O que um transatlântico e um elefante têm em comum com o Flamengo? A resposta tem a ver com o tamanho. E foi baseado em sua grandeza histórica coroada com títulos recentes que o clube optou por Domènec Torrent para o lugar de Jorge Jesus. Os motivos ficaram ainda mais claros na apresentação do técnico catalão de 58 anos, ontem, no Ninho do Urubu. Não apenas em suas palavras, mas nas análises externadas pela diretoria, foi nítida a preocupação em não fazer uma mudança de rumo drástica na filosofia sobre o futebol. Ao contrário.

Embora Torrent tenha apenas um trabalho como treinador principal, no New York City, dos Estados Unidos, até 2019, os dez anos ao lado de Pep Guardiola em Barcelona, Bayern de Munique e Manchester City foram credenciais suficientes para manter a filosofia vitoriosa do Flamengo e de Jorge Jesus, com a possibilidade de implementar um estilo próprio para o principal desafio das equipes campeãs, na visão do próprio Domènec Torrent.

— O mais difícil não é ganhar, é voltar a ganhar. Ser vencedor novamente. Por isso estamos aqui, para fazer do Flamengo um clube vencedor por muitos anos — disse o novo técnico, que ainda tem dificuldades em entender português.

Domènec Torrent fala pela primeira vez em coletiva para a imprensa, no CT do Flamengo Foto: Divulgação Flamengo

A metodologia para alcançar este objetivo foi bem ilustrada na figura do mamífero gigante. Ao citar o legado deixado por Jesus, Torrent sinalizou que vai fazer uma transição suave, para aí dar sua cara ao time.

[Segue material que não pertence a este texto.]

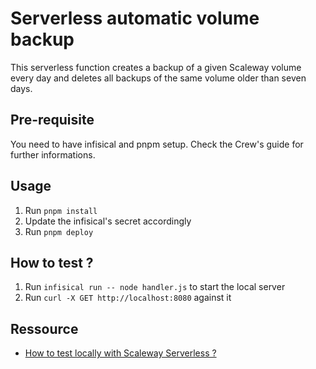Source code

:# Serverless automatic volume backup

This serverless function creates a backup of a given Scaleway volume every day and deletes all backups of the same volume older than seven days.

## Pre-requisite

You need to have infisical and pnpm setup.
Check the Crew's guide for further informations.

## Usage

1. Run `pnpm install`
2. Update the infisical's secret accordingly
4. Run `pnpm deploy`

## How to test ?

1. Run `infisical run -- node handler.js` to start the local server
2. Run `curl -X GET http://localhost:8080` against it

## Ressource
- [How to test locally with Scaleway Serverless ?](https://github.com/scaleway/serverless-functions-node#%EF%B8%8F-quickstart)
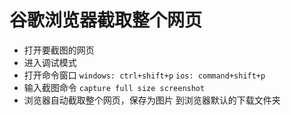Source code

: # 谷歌浏览器截取整个网页

- 打开要截图的网页
- 进入调试模式
- 打开命令窗口 `windows: ctrl+shift+p` `ios: command+shift+p`
- 输入截图命令 `capture full size screenshot`
- 浏览器自动截取整个网页，保存为图片 到浏览器默认的下载文件夹
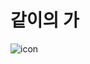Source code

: # 같이의 가
![icon](https://github.com/MJK-One/kachiX2/assets/100755538/f1c68c79-2fbb-415d-a39a-05a80c2f8697)
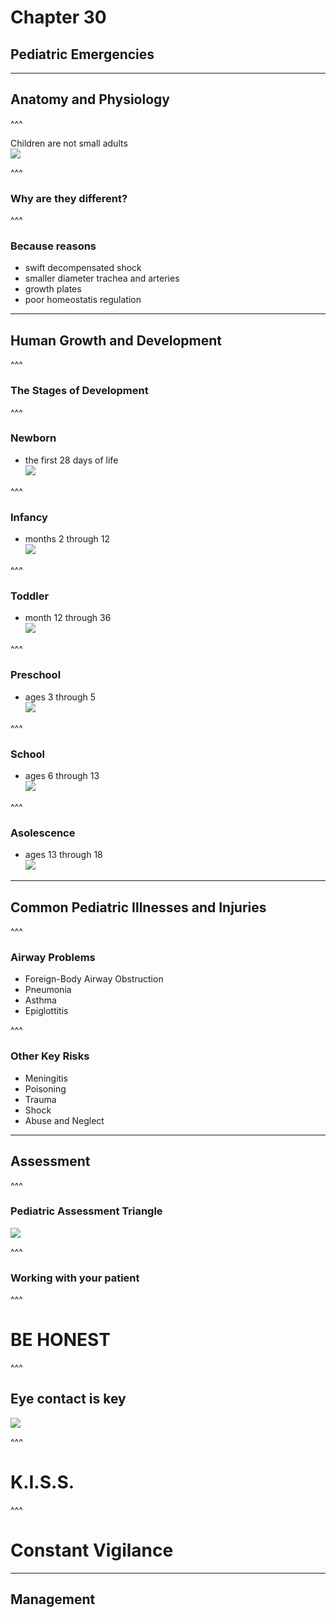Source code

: # Chapter 30
## Pediatric Emergencies

---

## Anatomy and Physiology

^^^

Children are not small adults  
![](http://1v1d1e1lmiki1lgcvx32p49h8fe.wpengine.netdna-cdn.com/wp-content/uploads/2016/10/the-boss-baby-alec-baldwin-960x600.jpg)  


^^^

### Why are they different?

^^^

### Because reasons  
- swift decompensated shock <!-- .element: class="fragment" -->  
- smaller diameter trachea and arteries <!-- .element: class="fragment" -->  
- growth plates <!-- .element: class="fragment" -->  
- poor homeostatis regulation <!-- .element: class="fragment" -->  


---

## Human Growth and Development

^^^

### The Stages of Development

^^^

### Newborn  
- the first 28 days of life  
![](http://www.petsprin.com/i/2016/09/cute-newborn-babies-wallpaper-high-quality-768x480.jpg)  


^^^

### Infancy  
- months 2 through 12  
![](https://assets.babycenter.com/ims/2014/11/US_smiling-baby-diaper_wide.jpg)  


^^^

### Toddler  
- month 12 through 36  
![](http://i.imgur.com/BIH8plT.jpg)  


^^^

### Preschool  
- ages 3 through 5  
![](http://i3.ytimg.com/vi/frlDkcG8Z9E/hqdefault.jpg)  


^^^

### School  
- ages 6 through 13  
![](http://cdn.skim.gs/image/upload/v1456339309/msi/middle-school-kids_naopkp.jpg)  


^^^

### Asolescence  
- ages 13 through 18  
![](https://i.ytimg.com/vi/tOFq31JjJsY/maxresdefault.jpg)  


---

## Common Pediatric Illnesses and Injuries

^^^

### Airway Problems  
- Foreign-Body Airway Obstruction <!-- .element: class="fragment" data-fragment-index="1" -->  
- Pneumonia <!-- .element: class="fragment" data-fragment-index="1" -->  
- Asthma <!-- .element: class="fragment" data-fragment-index="1" -->  
- Epiglottitis <!-- .element: class="fragment" data-fragment-index="1" -->  


^^^

### Other Key Risks  
- Meningitis <!-- .element: class="fragment" data-fragment-index="1" -->  
- Poisoning <!-- .element: class="fragment" data-fragment-index="1" -->  
- Trauma <!-- .element: class="fragment" data-fragment-index="1" -->  
- Shock <!-- .element: class="fragment" data-fragment-index="1" -->  
- Abuse and Neglect <!-- .element: class="fragment" data-fragment-index="1" -->  


---

## Assessment

^^^

### Pediatric Assessment Triangle  
![](http://r2.emsworld.com/files/base/EMSR/image/2015/07/16x9/640x360/PediatricAssessmentTriangle.559455599cadb.jpg)  


^^^

### Working with your patient

^^^

# BE HONEST

^^^

## Eye contact is key  
![](https://media.giphy.com/media/3oAt23KKKRbtmAh1OE/giphy.gif)  


^^^

# K.I.S.S.

^^^

# Constant Vigilance

---

## Management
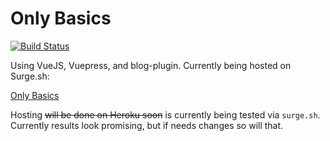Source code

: # Only Basics

[![Build Status](https://travis-ci.org/ClarkAllen1556/basic_vue_blog.svg?branch=master)](https://travis-ci.org/ClarkAllen1556/basic_vue_blog)

Using VueJS, Vuepress, and blog-plugin. Currently being hosted on Surge.sh:

<a href="https://onlybasics.surge.sh/" target="_blank"> Only Basics </a>

Hosting ~~will be done on Heroku soon~~ is currently being tested via `surge.sh`. Currently results look promising, but if needs changes so will that.
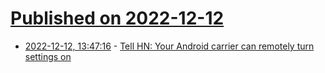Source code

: # [Published on 2022-12-12](index.md)

* [2022-12-12, 13:47:16](https://news.ycombinator.com/item?id=33954547) - [Tell HN: Your Android carrier can remotely turn settings on](https://news.ycombinator.com/item?id=33954547)
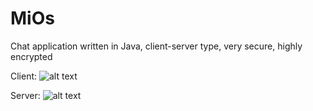 # MiOs
Chat application written in Java, client-server type, very secure, highly encrypted


Client:
![alt text](http://github.com/mirkonikic/MiOs/Untitled1.png)

Server:
![alt text](http://github.com/mirkonikic/MiOs/Untitled.png)
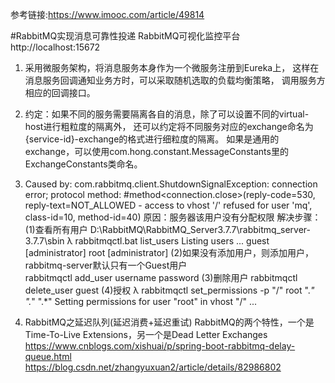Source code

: 参考链接:https://www.imooc.com/article/49814

#RabbitMQ实现消息可靠性投递
RabbitMQ可视化监控平台 http://localhost:15672

1. 采用微服务架构，将消息服务本身作为一个微服务注册到Eureka上，
   这样在消息服务回调通知业务方时，可以采取随机选取的负载均衡策略，
   调用服务方相应的回调接口。
   
2. 约定：如果不同的服务需要隔离各自的消息，除了可以设置不同的virtual-host进行粗粒度的隔离外，
   还可以约定将不同服务对应的exchange命名为{service-id}-exchange的格式进行细粒度的隔离。
   如果是通用的exchange，可以使用com.hong.constant.MessageConstants里的ExchangeConstants类命名。
   
3. Caused by: com.rabbitmq.client.ShutdownSignalException: connection error; protocol method: #method<connection.close>(reply-code=530, reply-text=NOT_ALLOWED - access to vhost '/' refused for user 'mq', class-id=10, method-id=40)
   原因：服务器该用户没有分配权限
   解决步骤：
    (1)查看所有用户
      D:\RabbitMQ\RabbitMQ_Server3.7.7\rabbitmq_server-3.7.7\sbin
      λ rabbitmqctl.bat list_users
      Listing users ...
      guest   [administrator]
      root    [administrator]
    (2)如果没有添加用户，则添加用户，rabbitmq-server默认只有一个Guest用户    
      rabbitmqctl add_user username password
    (3)删除用户
      rabbitmqctl delete_user guest
    (4)授权
       λ rabbitmqctl set_permissions -p "/" root ".*" ".*" ".*"
       Setting permissions for user "root" in vhost "/" ...
       
4. RabbitMQ之延迟队列(延迟消费+延迟重试)
   RabbitMQ的两个特性，一个是Time-To-Live Extensions，另一个是Dead Letter Exchanges       
   https://www.cnblogs.com/xishuai/p/spring-boot-rabbitmq-delay-queue.html
   https://blog.csdn.net/zhangyuxuan2/article/details/82986802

— É importante mudar pouco a pouco. Não vir aqui como um elefante e destroçar tudo. O trabalho foi fantástico, temos que aproveitar e melhorar.

Primeiro da série de técnicos entrevistados pelo Flamengo, o catalão não era o número um da lista. Mas reunia as condições para que a troca fosse o menos sentida possível pelo clube, jogadores e torcida.

Embora outros treinadores estivessem melhor cotados, a circunstância fez o vice de futebol Marcos Braz eleger Torrent, que tinha pouco material levantado pelo setor de scout do Flamengo, justamente por sua pouca experiência como treinador principal.

Ainda assim, o catalão tinha alguns trunfos a favor para furar a fila. Sua proximidade com Pep Guardiola, que o recomendou a se colocar disponível para o desafio do Flamengo, e o agente brasileiro Carlos Leite, muito próximo a Marcos Braz, e que tinha procuração para negociá-lo no Brasil. Foi, inclusive, citado na coletiva, em que Torrent lembrou do conselho do amigo Pep.

— Quando ele soube do interesse do Flamengo, só me disse: “Não deixe passar”. Se tiver confiança, é um dos maiores clubes do mundo. Foi algo que me incentivou.

Multa mais alta

Ao responder sobre os motivos para trazer Torrent, Braz disse que o técnico estava acostumado a estourar champagne e fumar charuto no vestiário. Ou seja, a ganhar. E que isso seria essencial para entender o Flamengo. Assim como a necessidade de manter o que vinha dando certo depois de um ano de investimentos altíssimos.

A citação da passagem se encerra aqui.